■ **Exercise details**
Could you give the data that follows again exactly, without its pictures?

[Opening Extracted entries section]

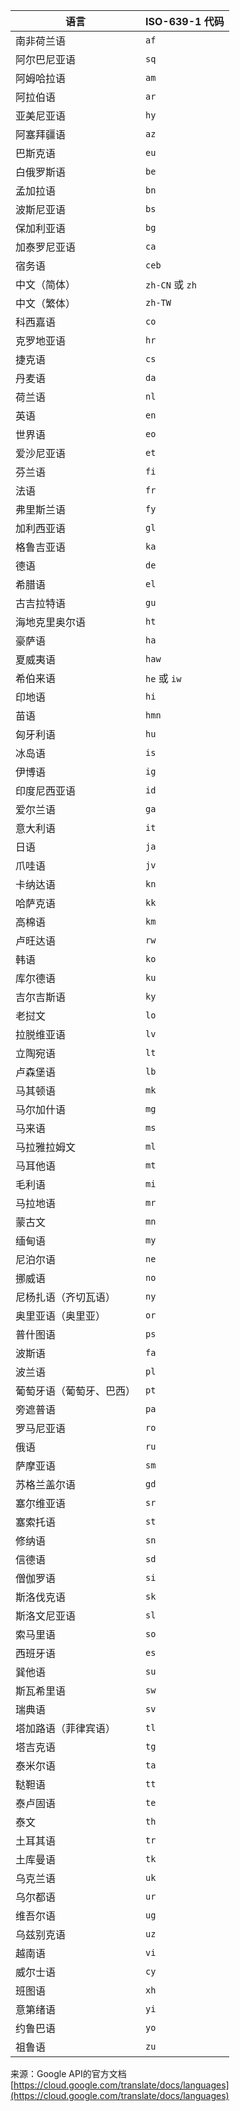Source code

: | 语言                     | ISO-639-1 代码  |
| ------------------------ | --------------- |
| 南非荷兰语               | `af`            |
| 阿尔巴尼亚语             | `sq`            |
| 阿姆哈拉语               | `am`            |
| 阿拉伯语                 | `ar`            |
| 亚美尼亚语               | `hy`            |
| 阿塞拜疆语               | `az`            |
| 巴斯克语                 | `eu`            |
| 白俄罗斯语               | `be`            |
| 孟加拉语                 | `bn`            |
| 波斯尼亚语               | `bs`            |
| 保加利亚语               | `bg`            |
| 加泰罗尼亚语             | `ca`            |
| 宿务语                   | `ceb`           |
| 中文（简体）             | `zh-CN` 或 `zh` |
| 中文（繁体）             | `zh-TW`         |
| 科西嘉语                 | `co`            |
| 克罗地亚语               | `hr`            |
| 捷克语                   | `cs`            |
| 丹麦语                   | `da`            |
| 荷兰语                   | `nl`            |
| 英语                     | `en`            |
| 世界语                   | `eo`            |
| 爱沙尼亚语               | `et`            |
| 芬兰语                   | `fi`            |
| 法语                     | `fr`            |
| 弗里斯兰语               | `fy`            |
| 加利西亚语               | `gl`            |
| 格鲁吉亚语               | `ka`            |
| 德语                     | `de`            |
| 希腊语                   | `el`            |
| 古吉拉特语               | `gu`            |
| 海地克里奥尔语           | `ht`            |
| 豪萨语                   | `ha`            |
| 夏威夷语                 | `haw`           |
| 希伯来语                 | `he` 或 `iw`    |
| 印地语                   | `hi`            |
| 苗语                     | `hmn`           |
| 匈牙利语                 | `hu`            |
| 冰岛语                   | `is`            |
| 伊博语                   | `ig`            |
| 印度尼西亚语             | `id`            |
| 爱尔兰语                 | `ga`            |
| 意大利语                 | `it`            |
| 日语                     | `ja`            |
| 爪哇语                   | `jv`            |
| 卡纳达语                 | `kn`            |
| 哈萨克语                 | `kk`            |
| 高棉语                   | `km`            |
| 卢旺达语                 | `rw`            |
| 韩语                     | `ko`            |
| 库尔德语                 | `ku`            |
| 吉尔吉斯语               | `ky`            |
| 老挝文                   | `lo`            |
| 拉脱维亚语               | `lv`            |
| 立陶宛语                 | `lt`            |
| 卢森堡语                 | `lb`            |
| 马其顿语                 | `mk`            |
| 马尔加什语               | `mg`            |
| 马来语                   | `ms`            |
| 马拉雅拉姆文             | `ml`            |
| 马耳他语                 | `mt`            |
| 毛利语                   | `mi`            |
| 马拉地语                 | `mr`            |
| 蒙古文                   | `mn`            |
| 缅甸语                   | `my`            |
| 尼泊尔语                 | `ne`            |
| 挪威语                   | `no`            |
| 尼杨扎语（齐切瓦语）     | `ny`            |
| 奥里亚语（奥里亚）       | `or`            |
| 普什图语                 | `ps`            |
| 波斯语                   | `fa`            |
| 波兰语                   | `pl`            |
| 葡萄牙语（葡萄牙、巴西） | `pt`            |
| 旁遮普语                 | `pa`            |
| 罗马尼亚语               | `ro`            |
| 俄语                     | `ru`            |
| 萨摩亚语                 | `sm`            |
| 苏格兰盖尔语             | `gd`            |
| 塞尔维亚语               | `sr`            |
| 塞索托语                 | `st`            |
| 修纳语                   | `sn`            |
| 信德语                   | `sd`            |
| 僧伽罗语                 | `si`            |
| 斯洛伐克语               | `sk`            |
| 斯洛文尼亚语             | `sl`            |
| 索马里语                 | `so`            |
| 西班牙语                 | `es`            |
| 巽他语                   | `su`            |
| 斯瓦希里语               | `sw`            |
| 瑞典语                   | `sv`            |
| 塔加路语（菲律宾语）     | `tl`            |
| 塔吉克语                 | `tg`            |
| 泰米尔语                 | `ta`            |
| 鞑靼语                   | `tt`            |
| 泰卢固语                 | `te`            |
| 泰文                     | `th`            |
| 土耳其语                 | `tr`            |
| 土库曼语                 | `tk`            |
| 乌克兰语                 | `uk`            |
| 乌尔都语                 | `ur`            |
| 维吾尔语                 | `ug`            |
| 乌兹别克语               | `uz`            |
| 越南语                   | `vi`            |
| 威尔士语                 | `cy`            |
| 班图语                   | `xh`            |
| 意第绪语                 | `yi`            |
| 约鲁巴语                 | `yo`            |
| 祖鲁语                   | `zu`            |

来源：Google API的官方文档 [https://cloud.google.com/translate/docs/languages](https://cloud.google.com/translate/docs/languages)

[Closing Extracted entries section]

■ **Output of the task**
Source code

: | 语言                     | ISO-639-1 代码  |
| ------------------------ | --------------- |
| 南非荷兰语               | `af`            |
| 阿尔巴尼亚语             | `sq`            |
| 阿姆哈拉语               | `am`            |
| 阿拉伯语                 | `ar`            |
| 亚美尼亚语               | `hy`            |
| 阿塞拜疆语               | `az`            |
| 巴斯克语                 | `eu`            |
| 白俄罗斯语               | `be`            |
| 孟加拉语                 | `bn`            |
| 波斯尼亚语               | `bs`            |
| 保加利亚语               | `bg`            |
| 加泰罗尼亚语             | `ca`            |
| 宿务语                   | `ceb`           |
| 中文（简体）             | `zh-CN` 或 `zh` |
| 中文（繁体）             | `zh-TW`         |
| 科西嘉语                 | `co`            |
| 克罗地亚语               | `hr`            |
| 捷克语                   | `cs`            |
| 丹麦语                   | `da`            |
| 荷兰语                   | `nl`            |
| 英语                     | `en`            |
| 世界语                   | `eo`            |
| 爱沙尼亚语               | `et`            |
| 芬兰语                   | `fi`            |
| 法语                     | `fr`            |
| 弗里斯兰语               | `fy`            |
| 加利西亚语               | `gl`            |
| 格鲁吉亚语               | `ka`            |
| 德语                     | `de`            |
| 希腊语                   | `el`            |
| 古吉拉特语               | `gu`            |
| 海地克里奥尔语           | `ht`            |
| 豪萨语                   | `ha`            |
| 夏威夷语                 | `haw`           |
| 希伯来语                 | `he` 或 `iw`    |
| 印地语                   | `hi`            |
| 苗语                     | `hmn`           |
| 匈牙利语                 | `hu`            |
| 冰岛语                   | `is`            |
| 伊博语                   | `ig`            |
| 印度尼西亚语             | `id`            |
| 爱尔兰语                 | `ga`            |
| 意大利语                 | `it`            |
| 日语                     | `ja`            |
| 爪哇语                   | `jv`            |
| 卡纳达语                 | `kn`            |
| 哈萨克语                 | `kk`            |
| 高棉语                   | `km`            |
| 卢旺达语                 | `rw`            |
| 韩语                     | `ko`            |
| 库尔德语                 | `ku`            |
| 吉尔吉斯语               | `ky`            |
| 老挝文                   | `lo`            |
| 拉脱维亚语               | `lv`            |
| 立陶宛语                 | `lt`            |
| 卢森堡语                 | `lb`            |
| 马其顿语                 | `mk`            |
| 马尔加什语               | `mg`            |
| 马来语                   | `ms`            |
| 马拉雅拉姆文             | `ml`            |
| 马耳他语                 | `mt`            |
| 毛利语                   | `mi`            |
| 马拉地语                 | `mr`            |
| 蒙古文                   | `mn`            |
| 缅甸语                   | `my`            |
| 尼泊尔语                 | `ne`            |
| 挪威语                   | `no`            |
| 尼杨扎语（齐切瓦语）     | `ny`            |
| 奥里亚语（奥里亚）       | `or`            |
| 普什图语                 | `ps`            |
| 波斯语                   | `fa`            |
| 波兰语                   | `pl`            |
| 葡萄牙语（葡萄牙、巴西） | `pt`            |
| 旁遮普语                 | `pa`            |
| 罗马尼亚语               | `ro`            |
| 俄语                     | `ru`            |
| 萨摩亚语                 | `sm`            |
| 苏格兰盖尔语             | `gd`            |
| 塞尔维亚语               | `sr`            |
| 塞索托语                 | `st`            |
| 修纳语                   | `sn`            |
| 信德语                   | `sd`            |
| 僧伽罗语                 | `si`            |
| 斯洛伐克语               | `sk`            |
| 斯洛文尼亚语             | `sl`            |
| 索马里语                 | `so`            |
| 西班牙语                 | `es`            |
| 巽他语                   | `su`            |
| 斯瓦希里语               | `sw`            |
| 瑞典语                   | `sv`            |
| 塔加路语（菲律宾语）     | `tl`            |
| 塔吉克语                 | `tg`            |
| 泰米尔语                 | `ta`            |
| 鞑靼语                   | `tt`            |
| 泰卢固语                 | `te`            |
| 泰文                     | `th`            |
| 土耳其语                 | `tr`            |
| 土库曼语                 | `tk`            |
| 乌克兰语                 | `uk`            |
| 乌尔都语                 | `ur`            |
| 维吾尔语                 | `ug`            |
| 乌兹别克语               | `uz`            |
| 越南语                   | `vi`            |
| 威尔士语                 | `cy`            |
| 班图语                   | `xh`            |
| 意第绪语                 | `yi`            |
| 约鲁巴语                 | `yo`            |
| 祖鲁语                   | `zu`            |

来源：Google API的官方文档 [https://cloud.google.com/translate/docs/languages](https://cloud.google.com/translate/docs/languages)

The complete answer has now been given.